How Dawn Staley paid homage to Randall Cunningham before the Super Bowl
South Carolina coach Dawn Staley wears Randall Cunningham’s jersey on the day of Super Bowl LVII. (Photo credit: Rashad Milligan for rolling out)

Cunningham, the jersey Staley sported, is known as one of the Black starting quarterbacks who laid the foundation for the team’s success during his time in Philadelphia from 1985-1995.


“Randall was a ceiling breaker, when it was probably not popular to have a Black quarterback,” Staley told rolling out after South Carolina’s 88-64 win over LSU. ”

The Eagles have had a history of successful Black quarterbacks from Cunningham to Donovan McNabb to Michael Vick and now Jalen Hurts. Although most NFL players are Black, historically, Black quarterbacks on the pro level have been rare. With the amount of money it costs to send young athletes to the camps that provide the necessary training and number of plays a quarterback needs to memorize, the opportunities for Black athletes to continue playing the sport’s central position often dried up at the top level.

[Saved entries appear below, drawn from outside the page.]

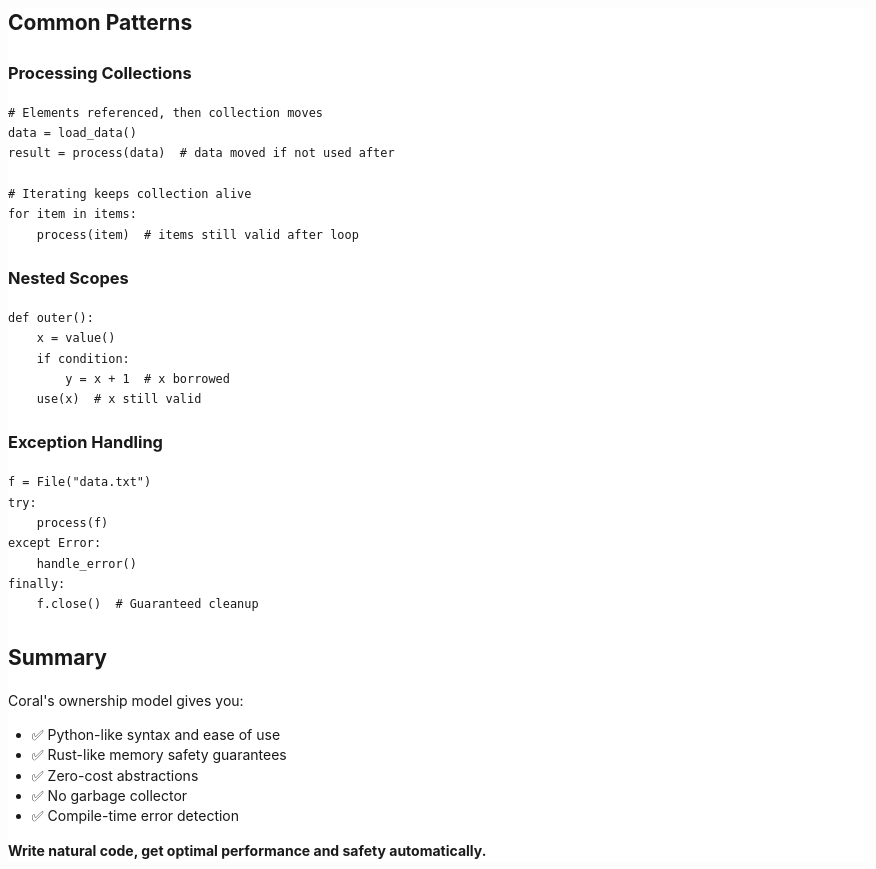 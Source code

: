## Common Patterns

### Processing Collections

```coral
# Elements referenced, then collection moves
data = load_data()
result = process(data)  # data moved if not used after

# Iterating keeps collection alive
for item in items:
    process(item)  # items still valid after loop
```

### Nested Scopes

```coral
def outer():
    x = value()
    if condition:
        y = x + 1  # x borrowed
    use(x)  # x still valid
```

### Exception Handling

```coral
f = File("data.txt")
try:
    process(f)
except Error:
    handle_error()
finally:
    f.close()  # Guaranteed cleanup
```

## Summary

Coral's ownership model gives you:

- ✅ Python-like syntax and ease of use
- ✅ Rust-like memory safety guarantees
- ✅ Zero-cost abstractions
- ✅ No garbage collector
- ✅ Compile-time error detection

**Write natural code, get optimal performance and safety automatically.**
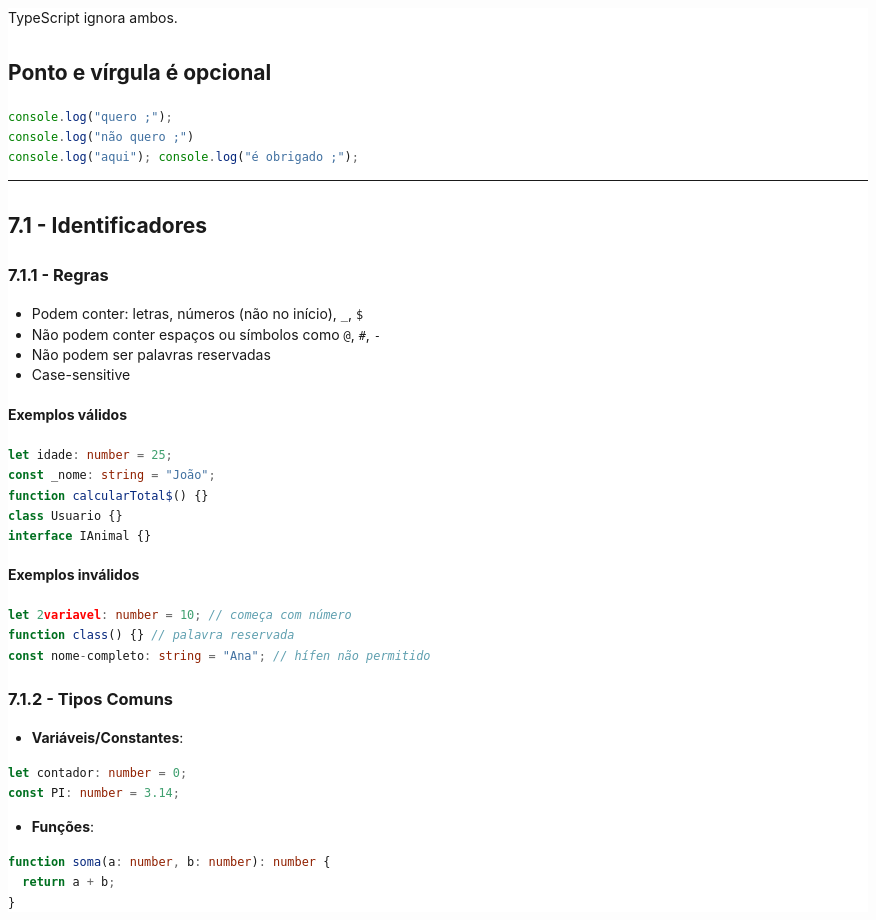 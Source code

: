 TypeScript ignora ambos.

## Ponto e vírgula é opcional

```ts
console.log("quero ;");
console.log("não quero ;")
console.log("aqui"); console.log("é obrigado ;");
```

---

## 7.1 - Identificadores

### 7.1.1 - Regras

- Podem conter: letras, números (não no início), `_`, `$`
- Não podem conter espaços ou símbolos como `@`, `#`, `-`
- Não podem ser palavras reservadas
- Case-sensitive

#### Exemplos válidos

```ts
let idade: number = 25;
const _nome: string = "João";
function calcularTotal$() {}
class Usuario {}
interface IAnimal {}
```

#### Exemplos inválidos

```ts
let 2variavel: number = 10; // começa com número
function class() {} // palavra reservada
const nome-completo: string = "Ana"; // hífen não permitido
```

### 7.1.2 - Tipos Comuns

- **Variáveis/Constantes**:

```ts
let contador: number = 0;
const PI: number = 3.14;
```

- **Funções**:

```ts
function soma(a: number, b: number): number {
  return a + b;
}
```
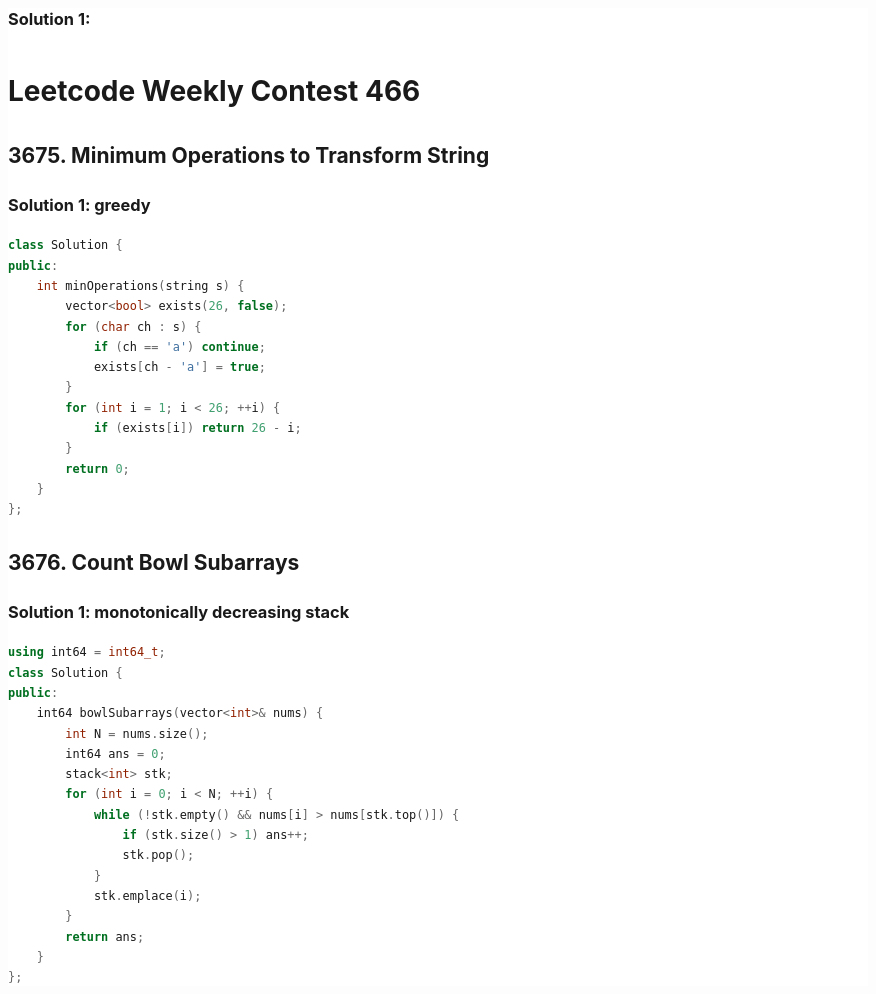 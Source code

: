 ### Solution 1: 

```cpp

```

# Leetcode Weekly Contest 466

## 3675. Minimum Operations to Transform String

### Solution 1: greedy

```cpp
class Solution {
public:
    int minOperations(string s) {
        vector<bool> exists(26, false);
        for (char ch : s) {
            if (ch == 'a') continue;
            exists[ch - 'a'] = true;
        }
        for (int i = 1; i < 26; ++i) {
            if (exists[i]) return 26 - i;
        }
        return 0;
    }
};
```

## 3676. Count Bowl Subarrays

### Solution 1: monotonically decreasing stack

```cpp
using int64 = int64_t;
class Solution {
public:
    int64 bowlSubarrays(vector<int>& nums) {
        int N = nums.size();
        int64 ans = 0;
        stack<int> stk;
        for (int i = 0; i < N; ++i) {
            while (!stk.empty() && nums[i] > nums[stk.top()]) {
                if (stk.size() > 1) ans++;
                stk.pop();
            }
            stk.emplace(i);
        }
        return ans;
    }
};
```
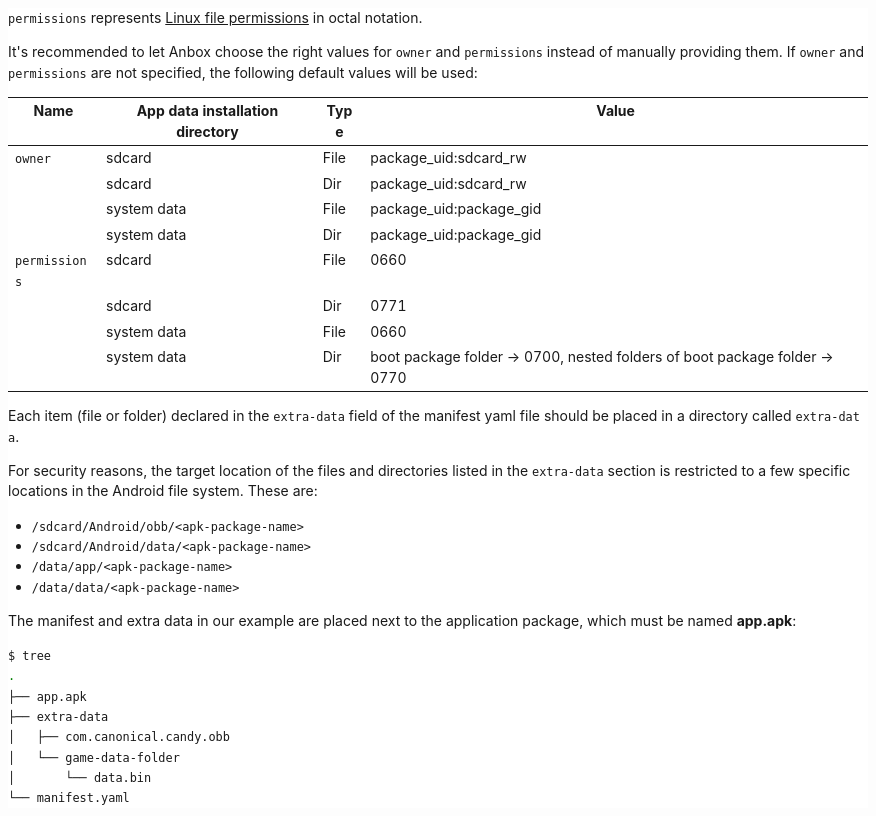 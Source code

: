 `permissions` represents [Linux file permissions](https://en.wikipedia.org/wiki/File_system_permissions) in octal notation.

It's recommended to let Anbox choose the right values for `owner` and `permissions` instead of manually providing them. If `owner` and `permissions` are not specified, the following default values will be used:

Name          | App data installation directory | Type | Value
--------------|---------------------------------|------|--------
|`owner`       | sdcard      | File | package_uid:sdcard_rw
|              | sdcard      | Dir  | package_uid:sdcard_rw
|              | system data | File | package_uid:package_gid
|             | system data | Dir  | package_uid:package_gid
|`permissions` | sdcard      | File | 0660
|              | sdcard      | Dir  | 0771
|              | system data | File | 0660
|              | system data | Dir  | boot package folder -> 0700, nested folders of boot package folder -> 0770

Each item (file or folder) declared in the `extra-data` field of the manifest yaml file should be placed in a directory called `extra-data`.

For security reasons, the target location of the files and directories listed in the `extra-data` section is restricted to a few specific locations in the Android file system. These are:

* `/sdcard/Android/obb/<apk-package-name>`
* `/sdcard/Android/data/<apk-package-name>`
* `/data/app/<apk-package-name>`
* `/data/data/<apk-package-name>`

The manifest and extra data in our example are placed next to the application package, which must be named **app.apk**:

```bash
$ tree
.
├── app.apk
├── extra-data
│   ├── com.canonical.candy.obb
│   └── game-data-folder
│       └── data.bin
└── manifest.yaml
```
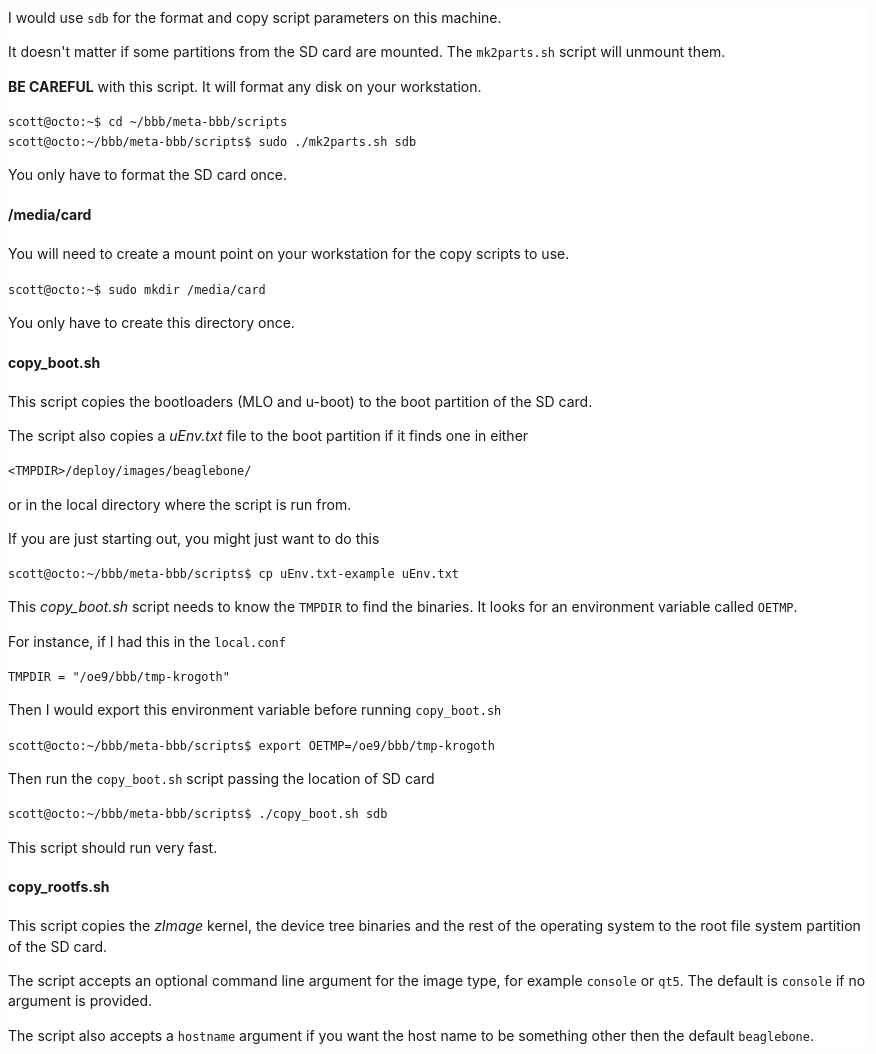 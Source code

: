 I would use `sdb` for the format and copy script parameters on this machine.

It doesn't matter if some partitions from the SD card are mounted. The `mk2parts.sh` script will unmount them.

**BE CAREFUL** with this script. It will format any disk on your workstation.

    scott@octo:~$ cd ~/bbb/meta-bbb/scripts
    scott@octo:~/bbb/meta-bbb/scripts$ sudo ./mk2parts.sh sdb

You only have to format the SD card once.

#### /media/card

You will need to create a mount point on your workstation for the copy scripts to use.

    scott@octo:~$ sudo mkdir /media/card

You only have to create this directory once.

#### copy_boot.sh

This script copies the bootloaders (MLO and u-boot) to the boot partition of the SD card.

The script also copies a *uEnv.txt* file to the boot partition if it finds one in either 

    <TMPDIR>/deploy/images/beaglebone/

or in the local directory where the script is run from.

If you are just starting out, you might just want to do this

    scott@octo:~/bbb/meta-bbb/scripts$ cp uEnv.txt-example uEnv.txt

This *copy_boot.sh* script needs to know the `TMPDIR` to find the binaries. It looks for an environment variable called `OETMP`.

For instance, if I had this in the `local.conf`

    TMPDIR = "/oe9/bbb/tmp-krogoth"

Then I would export this environment variable before running `copy_boot.sh`

    scott@octo:~/bbb/meta-bbb/scripts$ export OETMP=/oe9/bbb/tmp-krogoth

Then run the `copy_boot.sh` script passing the location of SD card

    scott@octo:~/bbb/meta-bbb/scripts$ ./copy_boot.sh sdb

This script should run very fast.

#### copy_rootfs.sh

This script copies the *zImage* kernel, the device tree binaries and the rest of the operating system to the root file system partition of the SD card.
 
The script accepts an optional command line argument for the image type, for example `console` or `qt5`. The default is `console` if no argument is provided.

The script also accepts a `hostname` argument if you want the host name to be something other then the default `beaglebone`.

“In Philadelphia, I don’t really think they care,” Staley said. “They want to win. We want winners, and Randall Cunningham did that for us, and he did it in such an exciting fashion. I think because of that, Jalen can see what he can be and where he can take us.”

Staley wore Eagles gear on the sideline coaching South Carolina throughout the NFL Playoffs. The support comes months after the Gamecocks won a second national championship, both under Staley’s direction.

South Carolina also recently announced that the historic coach would get her own statue outside of Life Colonial Arena. She is the first Black woman coach to win multiple NCAA championships. Staley’s statue would join the current Las Vegas Aces star and reigning WNBA MVP A’ja Wilson with an immortalized tribute outside of the Gamecocks’ arena.

In nearly every country in the world, women only make up two to three percent of public statues, according to Statues for Equality.

“I want to be a dream merchant for other women, if that’s what they want,” Staley said, according to Greenville News. “I don’t think it’s ever a goal of anyone to say ‘I want a statue,’ but it allows you and everyone else to appreciate your body of work.”

The actual Super Bowl LVII featured some Black history of its own, despite Staley’s Eagles losing to the Kansas City Chiefs. Hurts and Patrick Mahomes II were the first starting Black quarterbacks to face each other in the big game. Hurts’ agent, Nicole Lynn, was the first Black woman agent to represent a starting quarterback in a Super Bowl, and the Eagles’ Autumn Lockwood became the first Black woman to coach in a Super Bowl.